[EXTRACTED DATA]:
· · · · · · ·
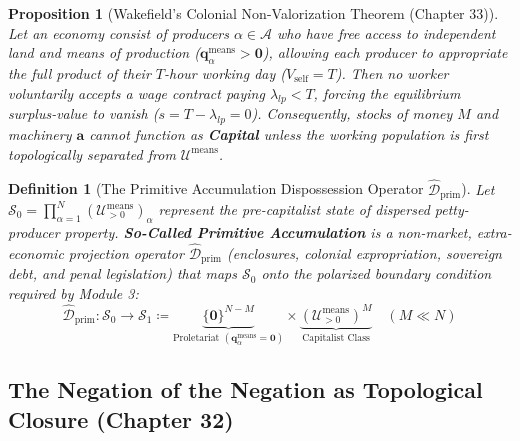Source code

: \documentclass[11pt,a4paper]{article}
\newtheorem{definition}{Definition}[section]
\newtheorem{proposition}{Proposition}[section]
\begin{document}
\begin{proposition}[Wakefield's Colonial Non-Valorization Theorem (Chapter 33)]
Let an economy consist of producers $\alpha \in \mathcal{A}$ who have free access to independent land and means of production ($\mathbf{q}_\alpha^{\text{means}} > \mathbf{0}$), allowing each producer to appropriate the full product of their $T$-hour working day ($V_{\text{self}} = T$). Then no worker voluntarily accepts a wage contract paying $\lambda_{lp} < T$, forcing the equilibrium surplus-value to vanish ($s = T - \lambda_{lp} = 0$). Consequently, stocks of money $M$ and machinery $\mathbf{a}$ cannot function as \textbf{Capital} unless the working population is first topologically separated from $\mathcal{U}^{\text{means}}$.
\end{proposition}

\begin{definition}[The Primitive Accumulation Dispossession Operator $\hat{\mathcal{D}}_{\text{prim}}$]
Let $\mathcal{S}_0 = \prod_{\alpha=1}^N \left(\mathcal{U}^{\text{means}}_{>0}\right)_\alpha$ represent the pre-capitalist state of dispersed petty-producer property. \textbf{So-Called Primitive Accumulation} is a non-market, extra-economic projection operator $\hat{\mathcal{D}}_{\text{prim}}$ (enclosures, colonial expropriation, sovereign debt, and penal legislation) that maps $\mathcal{S}_0$ onto the polarized boundary condition required by Module 3:
\begin{equation}
    \hat{\mathcal{D}}_{\text{prim}} : \mathcal{S}_0 \longrightarrow \mathcal{S}_1 \coloneqq \underbrace{\{\mathbf{0}\}^{N - M}}_{\text{Proletariat } (\mathbf{q}_\alpha^{\text{means}} = \mathbf{0})} \times \underbrace{\left(\mathcal{U}^{\text{means}}_{>0}\right)^M}_{\text{Capitalist Class}} \quad (M \ll N)
\end{equation}
\end{definition}

\subsection{The Negation of the Negation as Topological Closure (Chapter 32)}
\end{document}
· · · · · · ·
[PROBLEM TO WORK ON]: Write out all the entries word for word, but drop the pictures.

[TASK RESPONSE]:
Source code

: \documentclass[11pt,a4paper]{article}
\newtheorem{definition}{Definition}[section]
\newtheorem{proposition}{Proposition}[section]
\begin{document}
\begin{proposition}[Wakefield's Colonial Non-Valorization Theorem (Chapter 33)]
Let an economy consist of producers $\alpha \in \mathcal{A}$ who have free access to independent land and means of production ($\mathbf{q}_\alpha^{\text{means}} > \mathbf{0}$), allowing each producer to appropriate the full product of their $T$-hour working day ($V_{\text{self}} = T$). Then no worker voluntarily accepts a wage contract paying $\lambda_{lp} < T$, forcing the equilibrium surplus-value to vanish ($s = T - \lambda_{lp} = 0$). Consequently, stocks of money $M$ and machinery $\mathbf{a}$ cannot function as \textbf{Capital} unless the working population is first topologically separated from $\mathcal{U}^{\text{means}}$.
\end{proposition}

\begin{definition}[The Primitive Accumulation Dispossession Operator $\hat{\mathcal{D}}_{\text{prim}}$]
Let $\mathcal{S}_0 = \prod_{\alpha=1}^N \left(\mathcal{U}^{\text{means}}_{>0}\right)_\alpha$ represent the pre-capitalist state of dispersed petty-producer property. \textbf{So-Called Primitive Accumulation} is a non-market, extra-economic projection operator $\hat{\mathcal{D}}_{\text{prim}}$ (enclosures, colonial expropriation, sovereign debt, and penal legislation) that maps $\mathcal{S}_0$ onto the polarized boundary condition required by Module 3:
\begin{equation}
    \hat{\mathcal{D}}_{\text{prim}} : \mathcal{S}_0 \longrightarrow \mathcal{S}_1 \coloneqq \underbrace{\{\mathbf{0}\}^{N - M}}_{\text{Proletariat } (\mathbf{q}_\alpha^{\text{means}} = \mathbf{0})} \times \underbrace{\left(\mathcal{U}^{\text{means}}_{>0}\right)^M}_{\text{Capitalist Class}} \quad (M \ll N)
\end{equation}
\end{definition}

\subsection{The Negation of the Negation as Topological Closure (Chapter 32)}
\end{document}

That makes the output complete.